EXERCISE REQUIREMENTS: Gather every line of the entries that includes the word "エクスポートする".

Recorded data:
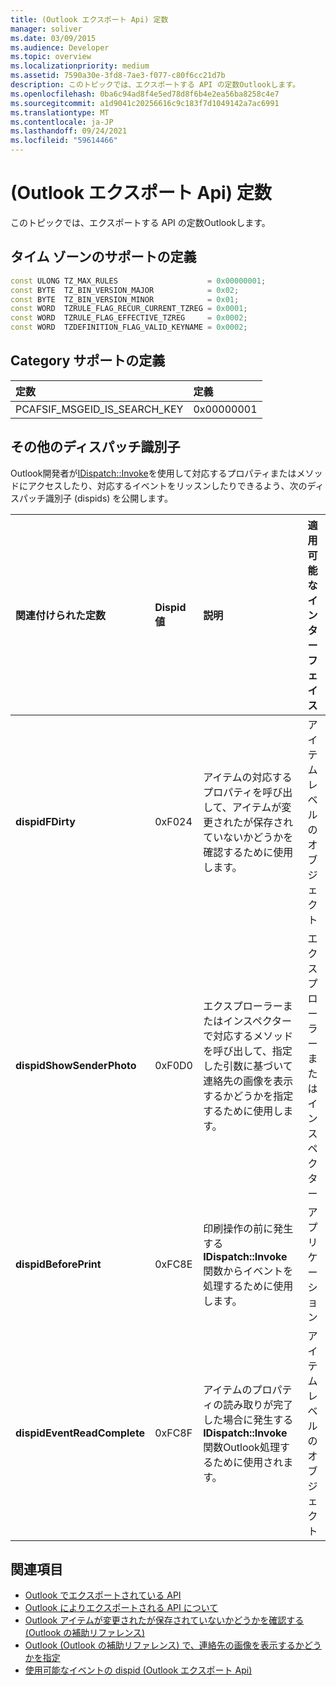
 ```yaml
---
title: (Outlook エクスポート Api) 定数
manager: soliver
ms.date: 03/09/2015
ms.audience: Developer
ms.topic: overview
ms.localizationpriority: medium
ms.assetid: 7590a30e-3fd8-7ae3-f077-c80f6cc21d7b
description: このトピックでは、エクスポートする API の定数Outlookします。
ms.openlocfilehash: 0ba6c94ad8f4e5ed78d8f6b4e2ea56ba8258c4e7
ms.sourcegitcommit: a1d9041c20256616c9c183f7d1049142a7ac6991
ms.translationtype: MT
ms.contentlocale: ja-JP
ms.lasthandoff: 09/24/2021
ms.locfileid: "59614466"
---
```

# <a name="constants-outlook-exported-apis"></a>(Outlook エクスポート Api) 定数

このトピックでは、エクスポートする API の定数Outlookします。
  
## <a name="definitions-for-time-zone-support"></a>タイム ゾーンのサポートの定義

```cpp
const ULONG TZ_MAX_RULES                    = 0x00000001;  
const BYTE  TZ_BIN_VERSION_MAJOR            = 0x02;  
const BYTE  TZ_BIN_VERSION_MINOR            = 0x01; 
const WORD  TZRULE_FLAG_RECUR_CURRENT_TZREG = 0x0001; 
const WORD  TZRULE_FLAG_EFFECTIVE_TZREG     = 0x0002; 
const WORD  TZDEFINITION_FLAG_VALID_KEYNAME = 0x0002;
```

## <a name="definitions-for-category-support"></a>Category サポートの定義

|**定数**|**定義**|
|:-----|:-----|
|PCAFSIF_MSGEID_IS_SEARCH_KEY  <br/> |0x00000001  <br/> |
   
## <a name="miscellaneous-dispatch-identifiers"></a>その他のディスパッチ識別子

Outlook開発者が[IDispatch::Invoke](https://docs.microsoft.com/previous-versions/windows/desktop/api/oaidl/nf-oaidl-idispatch-invoke)を使用して対応するプロパティまたはメソッドにアクセスしたり、対応するイベントをリッスンしたりできるよう、次のディスパッチ識別子 (dispids) を公開します。 
  
|**関連付けられた定数**|**Dispid 値**|**説明**|**適用可能なインターフェイス**|
|:-----|:-----|:-----|:-----|
|**dispidFDirty** <br/> |0xF024  <br/> |アイテムの対応するプロパティを呼び出して、アイテムが変更されたが保存されていないかどうかを確認するために使用します。  <br/> |アイテム レベルのオブジェクト  <br/> |
|**dispidShowSenderPhoto** <br/> |0xF0D0  <br/> |エクスプローラーまたはインスペクターで対応するメソッドを呼び出して、指定した引数に基づいて連絡先の画像を表示するかどうかを指定するために使用します。  <br/> |エクスプローラーまたはインスペクター  <br/> |
|**dispidBeforePrint** <br/> |0xFC8E  <br/> |印刷操作の前に発生する **IDispatch::Invoke** 関数からイベントを処理するために使用します。  <br/> |アプリケーション  <br/> |
|**dispidEventReadComplete** <br/> |0xFC8F  <br/> |アイテムのプロパティの読み取りが完了した場合に発生する **IDispatch::Invoke** 関数Outlook処理するために使用されます。  <br/> |アイテム レベルのオブジェクト  <br/> |
   
## <a name="see-also"></a>関連項目

- [Outlook でエクスポートされている API](outlook-exported-apis.md)
- [Outlook によりエクスポートされる API について](about-apis-exported-by-outlook.md)
- [Outlook アイテムが変更されたが保存されていないかどうかを確認する (Outlook の補助リファレンス)](how-to-determine-if-outlook-item-has-been-modified-but-not-saved.md)
- [Outlook (Outlook の補助リファレンス) で、連絡先の画像を表示するかどうかを指定](https://msdn.microsoft.com/library/office/gg262879.aspx)
- [使用可能なイベントの dispid (Outlook エクスポート Api)](available-events-and-their-dispids-outlook-exported-apis.md)

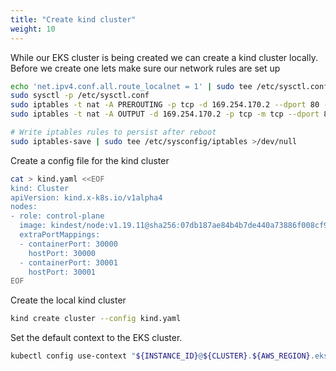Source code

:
 ```yaml
---
title: "Create kind cluster"
weight: 10
---
```


While our EKS cluster is being created we can create a kind cluster locally.
Before we create one lets make sure our network rules are set up

```bash
echo 'net.ipv4.conf.all.route_localnet = 1' | sudo tee /etc/sysctl.conf
sudo sysctl -p /etc/sysctl.conf
sudo iptables -t nat -A PREROUTING -p tcp -d 169.254.170.2 --dport 80 -j DNAT --to-destination 127.0.0.1:51679
sudo iptables -t nat -A OUTPUT -d 169.254.170.2 -p tcp -m tcp --dport 80 -j REDIRECT --to-ports 51679

# Write iptables rules to persist after reboot
sudo iptables-save | sudo tee /etc/sysconfig/iptables >/dev/null
```

Create a config file for the kind cluster

```bash
cat > kind.yaml <<EOF
kind: Cluster
apiVersion: kind.x-k8s.io/v1alpha4
nodes:
- role: control-plane
  image: kindest/node:v1.19.11@sha256:07db187ae84b4b7de440a73886f008cf903fcf5764ba8106a9fd5243d6f32729
  extraPortMappings:
  - containerPort: 30000
    hostPort: 30000
  - containerPort: 30001
    hostPort: 30001
EOF
```

Create the local kind cluster

```bash
kind create cluster --config kind.yaml
```

Set the default context to the EKS cluster.

```bash
kubectl config use-context "${INSTANCE_ID}@${CLUSTER}.${AWS_REGION}.eksctl.io"
```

ANSWER BOX:
description: このトピックでは、エクスポートする API の定数Outlookします。
このトピックでは、エクスポートする API の定数Outlookします。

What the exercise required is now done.